— Extracted entries —
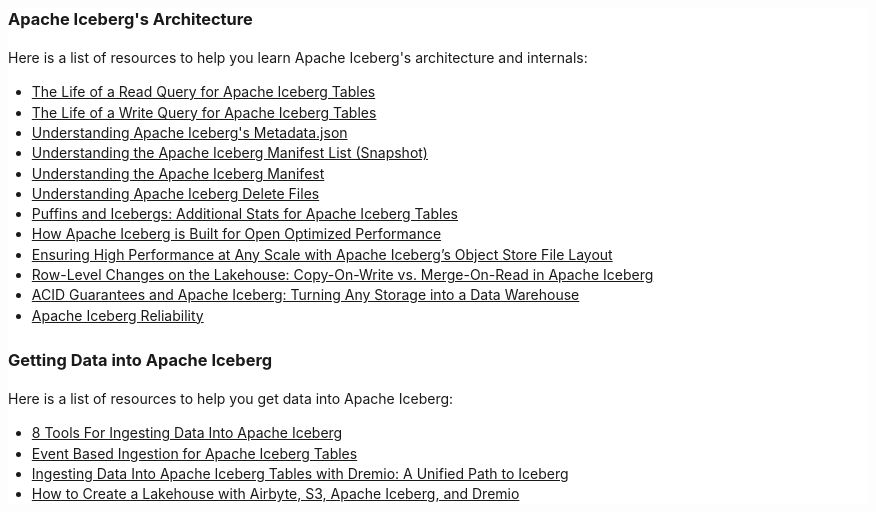 ### Apache Iceberg's Architecture

Here is a list of resources to help you learn Apache Iceberg's architecture and internals:

- [The Life of a Read Query for Apache Iceberg Tables](https://www.dremio.com/blog/the-life-of-a-read-query-for-apache-iceberg-tables/?utm_source=ev_external_blog&utm_medium=influencer&utm_campaign=ultimate_directory_of_apache_iceberg_resources&utm_content=alexmerced&utm_term=external_blog)
- [The Life of a Write Query for Apache Iceberg Tables](https://www.dremio.com/blog/the-life-of-a-write-query-for-apache-iceberg-tables/?utm_source=ev_external_blog&utm_medium=influencer&utm_campaign=ultimate_directory_of_apache_iceberg_resources&utm_content=alexmerced&utm_term=external_blog)
- [Understanding Apache Iceberg's Metadata.json](https://datalakehousehub.com/blog/2024-8-apache-iceberg-metadata-json)
- [Understanding the Apache Iceberg Manifest List (Snapshot)](https://datalakehousehub.com/blog/2024-8-understanding-apache-iceberg-manifest-list?utm_source=ev_external_blog&utm_medium=influencer&utm_campaign=ultimate_directory_of_apache_iceberg_resources&utm_content=alexmerced&utm_term=external_blog)
- [Understanding the Apache Iceberg Manifest](https://datalakehousehub.com/blog/2024-8-understanding-apache-iceberg-manifest?utm_source=ev_external_blog&utm_medium=influencer&utm_campaign=ultimate_directory_of_apache_iceberg_resources&utm_content=alexmerced&utm_term=external_blog)
- [Understanding Apache Iceberg Delete Files](https://datalakehousehub.com/blog/2024-8-understanding-apache-iceberg-delete-files?utm_source=ev_external_blog&utm_medium=influencer&utm_campaign=ultimate_directory_of_apache_iceberg_resources&utm_content=alexmerced&utm_term=external_blog)
- [Puffins and Icebergs: Additional Stats for Apache Iceberg Tables](https://www.dremio.com/blog/puffins-and-icebergs-additional-stats-for-apache-iceberg-tables/?utm_source=ev_external_blog&utm_medium=influencer&utm_campaign=ultimate_directory_of_apache_iceberg_resources&utm_content=alexmerced&utm_term=external_blog)
- [How Apache Iceberg is Built for Open Optimized Performance](https://www.dremio.com/blog/how-apache-iceberg-is-built-for-open-optimized-performance/)
- [Ensuring High Performance at Any Scale with Apache Iceberg’s Object Store File Layout](https://www.dremio.com/blog/ensuring-high-performance-at-any-scale-with-apache-icebergs-object-store-file-layout/?utm_source=ev_external_blog&utm_medium=influencer&utm_campaign=ultimate_directory_of_apache_iceberg_resources&utm_content=alexmerced&utm_term=external_blog)
- [Row-Level Changes on the Lakehouse: Copy-On-Write vs. Merge-On-Read in Apache Iceberg](https://www.dremio.com/blog/row-level-changes-on-the-lakehouse-copy-on-write-vs-merge-on-read-in-apache-iceberg/?utm_source=ev_external_blog&utm_medium=influencer&utm_campaign=ultimate_directory_of_apache_iceberg_resources&utm_content=alexmerced&utm_term=external_blog)
- [ACID Guarantees and Apache Iceberg: Turning Any Storage into a Data Warehouse](https://medium.com/data-engineering-with-dremio/acid-guarantees-and-apache-iceberg-turning-any-storage-into-a-data-warehouse-e2b6cdf8bf45?source=---------3)
- [Apache Iceberg Reliability](https://medium.com/data-engineering-with-dremio/apache-iceberg-reliability-8ef491ff055f?source=---------8)


### Getting Data into Apache Iceberg

Here is a list of resources to help you get data into Apache Iceberg:

- [8 Tools For Ingesting Data Into Apache Iceberg](https://www.dremio.com/blog/8-tools-for-ingesting-data-into-apache-iceberg/?utm_source=ev_external_blog&utm_medium=influencer&utm_campaign=ultimate_directory_of_apache_iceberg_resources&utm_content=alexmerced&utm_term=external_blog)
- [Event Based Ingestion for Apache Iceberg Tables](https://www.dremio.com/blog/introducing-auto-ingest-pipes-event-driven-ingestion-made-easy/?utm_source=ev_external_blog&utm_medium=influencer&utm_campaign=ultimate_directory_of_apache_iceberg_resources&utm_content=alexmerced&utm_term=external_blog)
- [Ingesting Data Into Apache Iceberg Tables with Dremio: A Unified Path to Iceberg](https://www.dremio.com/blog/ingesting-data-into-apache-iceberg-tables-with-dremio-a-unified-path-to-iceberg/?utm_source=ev_external_blog&utm_medium=influencer&utm_campaign=ultimate_directory_of_apache_iceberg_resources&utm_content=alexmerced&utm_term=external_blog)
- [How to Create a Lakehouse with Airbyte, S3, Apache Iceberg, and Dremio](https://www.dremio.com/blog/how-to-create-a-lakehouse-with-airbyte-s3-apache-iceberg-and-dremio/?utm_source=ev_external_blog&utm_medium=influencer&utm_campaign=ultimate_directory_of_apache_iceberg_resources&utm_content=alexmerced&utm_term=external_blog)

— About this exercise —
Show all lines above that contain "help".

— Solution to this task —
Here is a list of resources to help you learn Apache Iceberg's architecture and internals:
Here is a list of resources to help you get data into Apache Iceberg:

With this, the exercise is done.